[Given entries — start]
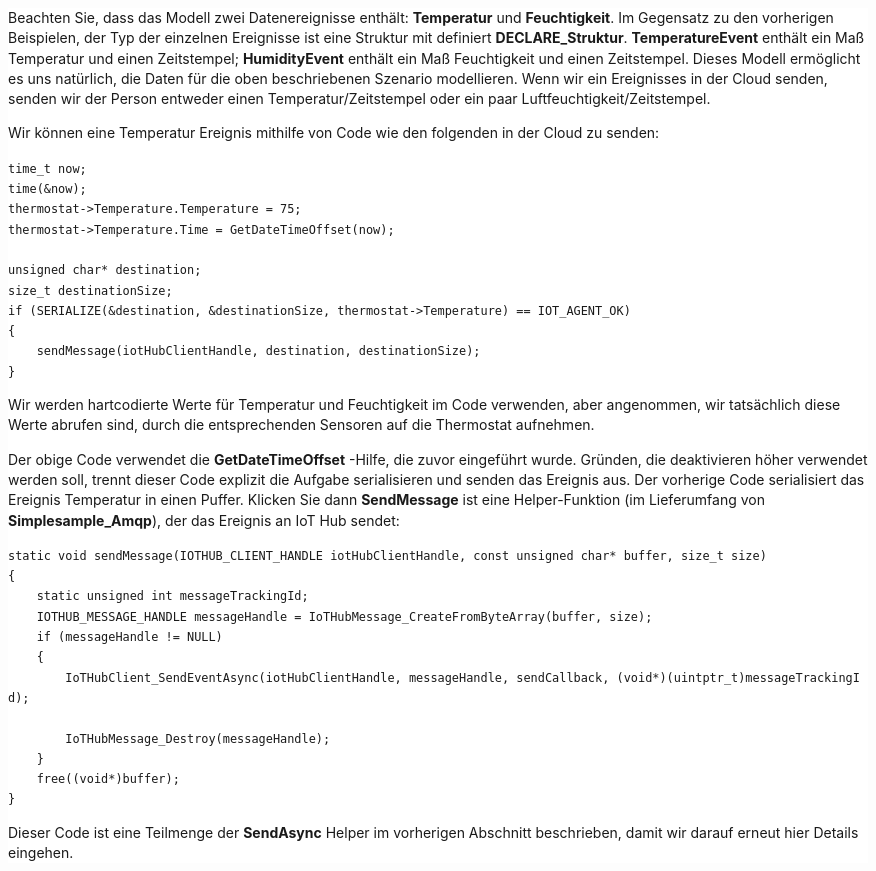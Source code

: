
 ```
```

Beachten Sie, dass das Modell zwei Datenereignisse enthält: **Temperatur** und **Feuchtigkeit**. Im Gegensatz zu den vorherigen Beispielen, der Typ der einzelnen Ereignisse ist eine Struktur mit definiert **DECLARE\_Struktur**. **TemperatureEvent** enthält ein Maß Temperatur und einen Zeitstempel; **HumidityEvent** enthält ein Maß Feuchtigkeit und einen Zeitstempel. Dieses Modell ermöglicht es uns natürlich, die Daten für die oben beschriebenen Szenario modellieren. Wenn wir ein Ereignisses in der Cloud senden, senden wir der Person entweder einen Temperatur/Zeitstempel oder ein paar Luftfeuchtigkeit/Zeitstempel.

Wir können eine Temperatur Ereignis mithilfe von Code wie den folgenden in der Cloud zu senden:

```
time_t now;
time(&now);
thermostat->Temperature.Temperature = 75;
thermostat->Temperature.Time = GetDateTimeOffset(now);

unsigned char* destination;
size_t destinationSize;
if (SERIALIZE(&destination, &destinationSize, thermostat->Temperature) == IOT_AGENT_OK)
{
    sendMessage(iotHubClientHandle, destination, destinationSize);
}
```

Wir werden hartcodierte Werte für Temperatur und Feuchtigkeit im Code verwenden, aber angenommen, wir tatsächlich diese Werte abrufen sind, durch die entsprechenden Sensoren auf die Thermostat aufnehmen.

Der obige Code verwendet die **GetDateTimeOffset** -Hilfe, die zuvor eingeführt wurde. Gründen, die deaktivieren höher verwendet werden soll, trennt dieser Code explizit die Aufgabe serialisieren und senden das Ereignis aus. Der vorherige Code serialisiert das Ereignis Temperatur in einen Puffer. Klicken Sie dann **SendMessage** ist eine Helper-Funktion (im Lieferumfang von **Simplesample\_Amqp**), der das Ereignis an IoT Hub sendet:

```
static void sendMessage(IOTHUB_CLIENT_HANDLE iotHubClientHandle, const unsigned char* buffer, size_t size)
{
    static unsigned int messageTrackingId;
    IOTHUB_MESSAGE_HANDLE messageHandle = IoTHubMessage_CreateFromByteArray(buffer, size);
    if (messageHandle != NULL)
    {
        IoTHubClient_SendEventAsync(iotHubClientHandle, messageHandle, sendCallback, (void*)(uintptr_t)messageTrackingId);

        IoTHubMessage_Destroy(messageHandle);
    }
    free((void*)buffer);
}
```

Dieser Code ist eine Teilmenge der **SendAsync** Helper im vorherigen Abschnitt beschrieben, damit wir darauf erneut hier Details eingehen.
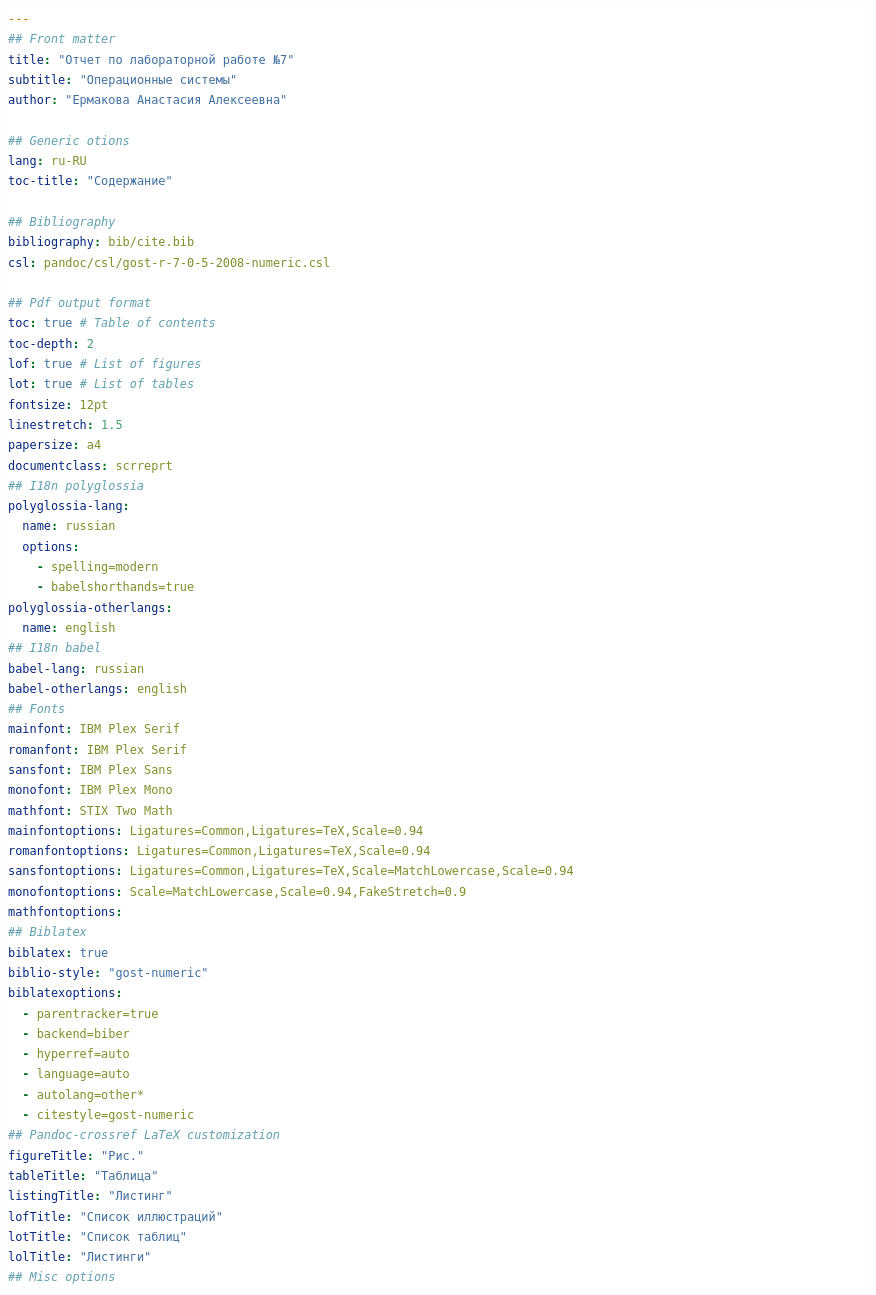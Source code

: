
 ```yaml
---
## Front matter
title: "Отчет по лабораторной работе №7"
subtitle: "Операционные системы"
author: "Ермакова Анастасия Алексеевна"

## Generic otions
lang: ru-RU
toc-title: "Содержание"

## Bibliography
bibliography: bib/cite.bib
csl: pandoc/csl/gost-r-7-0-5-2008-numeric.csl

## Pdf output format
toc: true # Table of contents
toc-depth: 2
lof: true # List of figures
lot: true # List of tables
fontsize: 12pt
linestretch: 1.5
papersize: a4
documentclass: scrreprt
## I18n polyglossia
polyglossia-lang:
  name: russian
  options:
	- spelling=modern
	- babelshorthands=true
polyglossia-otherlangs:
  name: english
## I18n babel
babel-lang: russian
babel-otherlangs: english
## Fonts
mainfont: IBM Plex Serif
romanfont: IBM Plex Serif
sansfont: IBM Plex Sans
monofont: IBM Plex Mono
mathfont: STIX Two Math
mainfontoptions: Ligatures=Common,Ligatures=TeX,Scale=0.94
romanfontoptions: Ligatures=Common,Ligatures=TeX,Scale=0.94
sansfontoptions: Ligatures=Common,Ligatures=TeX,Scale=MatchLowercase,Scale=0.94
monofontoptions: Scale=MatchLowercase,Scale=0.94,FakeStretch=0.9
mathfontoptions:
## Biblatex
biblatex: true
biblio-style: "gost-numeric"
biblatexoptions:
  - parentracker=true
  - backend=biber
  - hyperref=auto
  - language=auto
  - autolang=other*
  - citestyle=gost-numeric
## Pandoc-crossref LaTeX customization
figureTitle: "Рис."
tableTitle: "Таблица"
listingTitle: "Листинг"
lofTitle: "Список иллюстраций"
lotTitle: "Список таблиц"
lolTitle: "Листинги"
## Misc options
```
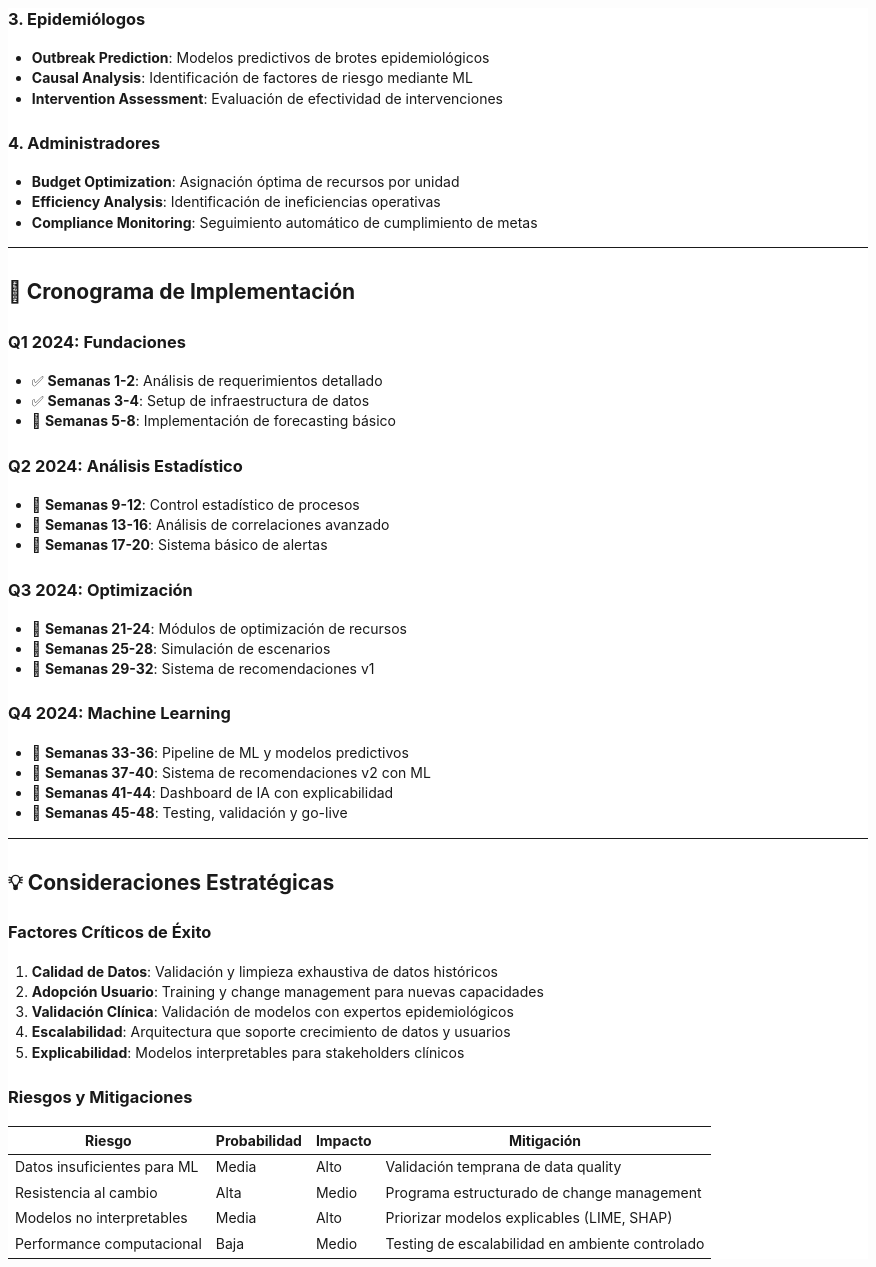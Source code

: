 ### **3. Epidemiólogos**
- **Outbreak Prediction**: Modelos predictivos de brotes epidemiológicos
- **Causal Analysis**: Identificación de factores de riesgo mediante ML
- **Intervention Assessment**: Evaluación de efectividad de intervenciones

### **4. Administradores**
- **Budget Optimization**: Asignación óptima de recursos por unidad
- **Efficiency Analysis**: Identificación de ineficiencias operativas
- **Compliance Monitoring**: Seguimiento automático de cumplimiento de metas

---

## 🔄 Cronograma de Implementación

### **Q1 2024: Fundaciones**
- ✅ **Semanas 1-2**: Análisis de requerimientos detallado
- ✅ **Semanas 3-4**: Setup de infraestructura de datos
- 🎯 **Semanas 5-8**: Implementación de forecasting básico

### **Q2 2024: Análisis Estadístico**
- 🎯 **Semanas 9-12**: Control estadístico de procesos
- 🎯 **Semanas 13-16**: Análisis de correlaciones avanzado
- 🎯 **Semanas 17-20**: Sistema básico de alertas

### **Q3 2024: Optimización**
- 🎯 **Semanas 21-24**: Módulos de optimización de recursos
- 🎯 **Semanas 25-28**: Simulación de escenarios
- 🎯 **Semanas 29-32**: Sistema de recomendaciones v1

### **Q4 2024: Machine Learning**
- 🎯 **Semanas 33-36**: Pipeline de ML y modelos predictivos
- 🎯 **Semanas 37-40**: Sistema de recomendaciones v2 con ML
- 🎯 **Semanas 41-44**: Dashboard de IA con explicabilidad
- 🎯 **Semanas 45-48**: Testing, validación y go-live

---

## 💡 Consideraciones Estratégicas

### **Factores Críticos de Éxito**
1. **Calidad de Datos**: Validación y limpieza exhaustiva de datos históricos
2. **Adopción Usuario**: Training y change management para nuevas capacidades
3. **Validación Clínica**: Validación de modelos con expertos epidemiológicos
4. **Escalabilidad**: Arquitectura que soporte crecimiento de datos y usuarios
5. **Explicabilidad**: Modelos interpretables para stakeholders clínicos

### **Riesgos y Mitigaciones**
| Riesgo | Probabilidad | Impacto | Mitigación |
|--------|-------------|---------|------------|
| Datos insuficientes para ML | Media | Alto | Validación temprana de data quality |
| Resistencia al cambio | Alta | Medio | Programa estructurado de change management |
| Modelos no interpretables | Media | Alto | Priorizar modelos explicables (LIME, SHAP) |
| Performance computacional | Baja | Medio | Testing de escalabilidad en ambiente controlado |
[Given entries — finish]
■ To do: Write out all the records exactly, omitting the images.

■ Solution to this task:
Source code

:
 ```
```

Beachten Sie, dass das Modell zwei Datenereignisse enthält: **Temperatur** und **Feuchtigkeit**. Im Gegensatz zu den vorherigen Beispielen, der Typ der einzelnen Ereignisse ist eine Struktur mit definiert **DECLARE\_Struktur**. **TemperatureEvent** enthält ein Maß Temperatur und einen Zeitstempel; **HumidityEvent** enthält ein Maß Feuchtigkeit und einen Zeitstempel. Dieses Modell ermöglicht es uns natürlich, die Daten für die oben beschriebenen Szenario modellieren. Wenn wir ein Ereignisses in der Cloud senden, senden wir der Person entweder einen Temperatur/Zeitstempel oder ein paar Luftfeuchtigkeit/Zeitstempel.

Wir können eine Temperatur Ereignis mithilfe von Code wie den folgenden in der Cloud zu senden:

```
time_t now;
time(&now);
thermostat->Temperature.Temperature = 75;
thermostat->Temperature.Time = GetDateTimeOffset(now);

unsigned char* destination;
size_t destinationSize;
if (SERIALIZE(&destination, &destinationSize, thermostat->Temperature) == IOT_AGENT_OK)
{
    sendMessage(iotHubClientHandle, destination, destinationSize);
}
```

Wir werden hartcodierte Werte für Temperatur und Feuchtigkeit im Code verwenden, aber angenommen, wir tatsächlich diese Werte abrufen sind, durch die entsprechenden Sensoren auf die Thermostat aufnehmen.

Der obige Code verwendet die **GetDateTimeOffset** -Hilfe, die zuvor eingeführt wurde. Gründen, die deaktivieren höher verwendet werden soll, trennt dieser Code explizit die Aufgabe serialisieren und senden das Ereignis aus. Der vorherige Code serialisiert das Ereignis Temperatur in einen Puffer. Klicken Sie dann **SendMessage** ist eine Helper-Funktion (im Lieferumfang von **Simplesample\_Amqp**), der das Ereignis an IoT Hub sendet:

```
static void sendMessage(IOTHUB_CLIENT_HANDLE iotHubClientHandle, const unsigned char* buffer, size_t size)
{
    static unsigned int messageTrackingId;
    IOTHUB_MESSAGE_HANDLE messageHandle = IoTHubMessage_CreateFromByteArray(buffer, size);
    if (messageHandle != NULL)
    {
        IoTHubClient_SendEventAsync(iotHubClientHandle, messageHandle, sendCallback, (void*)(uintptr_t)messageTrackingId);

        IoTHubMessage_Destroy(messageHandle);
    }
    free((void*)buffer);
}
```

Dieser Code ist eine Teilmenge der **SendAsync** Helper im vorherigen Abschnitt beschrieben, damit wir darauf erneut hier Details eingehen.
Source code

:
 ```yaml
---
## Front matter
title: "Отчет по лабораторной работе №7"
subtitle: "Операционные системы"
author: "Ермакова Анастасия Алексеевна"

## Generic otions
lang: ru-RU
toc-title: "Содержание"

## Bibliography
bibliography: bib/cite.bib
csl: pandoc/csl/gost-r-7-0-5-2008-numeric.csl

## Pdf output format
toc: true # Table of contents
toc-depth: 2
lof: true # List of figures
lot: true # List of tables
fontsize: 12pt
linestretch: 1.5
papersize: a4
documentclass: scrreprt
## I18n polyglossia
polyglossia-lang:
  name: russian
  options:
	- spelling=modern
	- babelshorthands=true
polyglossia-otherlangs:
  name: english
## I18n babel
babel-lang: russian
babel-otherlangs: english
## Fonts
mainfont: IBM Plex Serif
romanfont: IBM Plex Serif
sansfont: IBM Plex Sans
monofont: IBM Plex Mono
mathfont: STIX Two Math
mainfontoptions: Ligatures=Common,Ligatures=TeX,Scale=0.94
romanfontoptions: Ligatures=Common,Ligatures=TeX,Scale=0.94
sansfontoptions: Ligatures=Common,Ligatures=TeX,Scale=MatchLowercase,Scale=0.94
monofontoptions: Scale=MatchLowercase,Scale=0.94,FakeStretch=0.9
mathfontoptions:
## Biblatex
biblatex: true
biblio-style: "gost-numeric"
biblatexoptions:
  - parentracker=true
  - backend=biber
  - hyperref=auto
  - language=auto
  - autolang=other*
  - citestyle=gost-numeric
## Pandoc-crossref LaTeX customization
figureTitle: "Рис."
tableTitle: "Таблица"
listingTitle: "Листинг"
lofTitle: "Список иллюстраций"
lotTitle: "Список таблиц"
lolTitle: "Листинги"
## Misc options
```
Source code

: ### **3. Epidemiólogos**
- **Outbreak Prediction**: Modelos predictivos de brotes epidemiológicos
- **Causal Analysis**: Identificación de factores de riesgo mediante ML
- **Intervention Assessment**: Evaluación de efectividad de intervenciones

### **4. Administradores**
- **Budget Optimization**: Asignación óptima de recursos por unidad
- **Efficiency Analysis**: Identificación de ineficiencias operativas
- **Compliance Monitoring**: Seguimiento automático de cumplimiento de metas

---

## 🔄 Cronograma de Implementación

### **Q1 2024: Fundaciones**
- ✅ **Semanas 1-2**: Análisis de requerimientos detallado
- ✅ **Semanas 3-4**: Setup de infraestructura de datos
- 🎯 **Semanas 5-8**: Implementación de forecasting básico

### **Q2 2024: Análisis Estadístico**
- 🎯 **Semanas 9-12**: Control estadístico de procesos
- 🎯 **Semanas 13-16**: Análisis de correlaciones avanzado
- 🎯 **Semanas 17-20**: Sistema básico de alertas

### **Q3 2024: Optimización**
- 🎯 **Semanas 21-24**: Módulos de optimización de recursos
- 🎯 **Semanas 25-28**: Simulación de escenarios
- 🎯 **Semanas 29-32**: Sistema de recomendaciones v1

### **Q4 2024: Machine Learning**
- 🎯 **Semanas 33-36**: Pipeline de ML y modelos predictivos
- 🎯 **Semanas 37-40**: Sistema de recomendaciones v2 con ML
- 🎯 **Semanas 41-44**: Dashboard de IA con explicabilidad
- 🎯 **Semanas 45-48**: Testing, validación y go-live

---

## 💡 Consideraciones Estratégicas

### **Factores Críticos de Éxito**
1. **Calidad de Datos**: Validación y limpieza exhaustiva de datos históricos
2. **Adopción Usuario**: Training y change management para nuevas capacidades
3. **Validación Clínica**: Validación de modelos con expertos epidemiológicos
4. **Escalabilidad**: Arquitectura que soporte crecimiento de datos y usuarios
5. **Explicabilidad**: Modelos interpretables para stakeholders clínicos

### **Riesgos y Mitigaciones**
| Riesgo | Probabilidad | Impacto | Mitigación |
|--------|-------------|---------|------------|
| Datos insuficientes para ML | Media | Alto | Validación temprana de data quality |
| Resistencia al cambio | Alta | Medio | Programa estructurado de change management |
| Modelos no interpretables | Media | Alto | Priorizar modelos explicables (LIME, SHAP) |
| Performance computacional | Baja | Medio | Testing de escalabilidad en ambiente controlado |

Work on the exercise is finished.